■ **WORK TO BE COMPLETED**
Some lines in the listing below may include the string "точки". How many are there? Give only the number.

Content starts

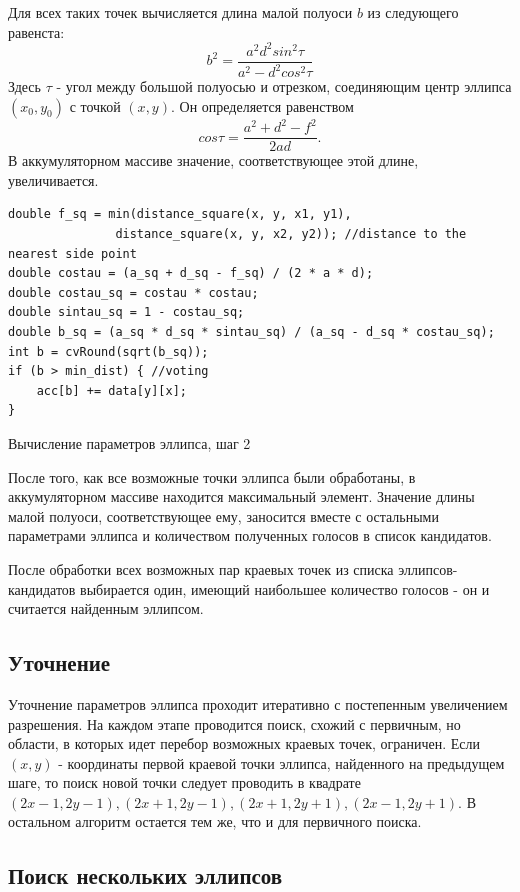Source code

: Для всех таких точек вычисляется длина малой полуоси \(b\) из следующего равенста:
$$b^2 = \frac{a^2d^2sin^2\tau}{a^2-d^2cos^2\tau}$$
Здесь \(\tau\) - угол между большой полуосью и отрезком, соединяющим центр эллипса \((x_0, y_0)\) с точкой \((x, y)\). Он определяется равенством
$$cos\tau = \frac{a^2 + d^2 - f^2}{2ad}.$$
В аккумуляторном массиве значение, соответствующее этой длине, увеличивается.
\begin{ListingEnv}[H]
\begin{lstlisting}
double f_sq = min(distance_square(x, y, x1, y1),
               distance_square(x, y, x2, y2)); //distance to the nearest side point
double costau = (a_sq + d_sq - f_sq) / (2 * a * d);
double costau_sq = costau * costau;
double sintau_sq = 1 - costau_sq;
double b_sq = (a_sq * d_sq * sintau_sq) / (a_sq - d_sq * costau_sq);
int b = cvRound(sqrt(b_sq));
if (b > min_dist) { //voting
    acc[b] += data[y][x];
}
\end{lstlisting}
\caption{Вычисление параметров эллипса, шаг 2}
\label{list:minoraxis}
\end{ListingEnv}

После того, как все возможные точки эллипса были обработаны, в аккумуляторном массиве находится максимальный элемент. 
Значение длины малой полуоси, соответствующее ему, заносится вместе с остальными параметрами эллипса и количеством полученных голосов в список кандидатов.

После обработки всех возможных пар краевых точек из списка эллипсов-кандидатов выбирается один, имеющий наибольшее количество голосов - он и считается найденным эллипсом.

\subsection{Уточнение}
Уточнение параметров эллипса проходит итеративно с постепенным увеличением разрешения.
На каждом этапе проводится поиск, схожий с первичным, но области, в которых идет перебор возможных краевых точек, ограничен.
Если \((x, y)\) - координаты первой краевой точки эллипса, найденного на предыдущем шаге, то поиск новой точки следует 
проводить в квадрате \((2x - 1, 2y - 1), (2x + 1, 2y - 1), (2x + 1, 2y + 1), (2x - 1, 2y + 1)\). В остальном алгоритм остается тем же, что и для первичного поиска.

\subsection{Поиск нескольких эллипсов}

Content ends

■ **SOLVED EXERCISE**
2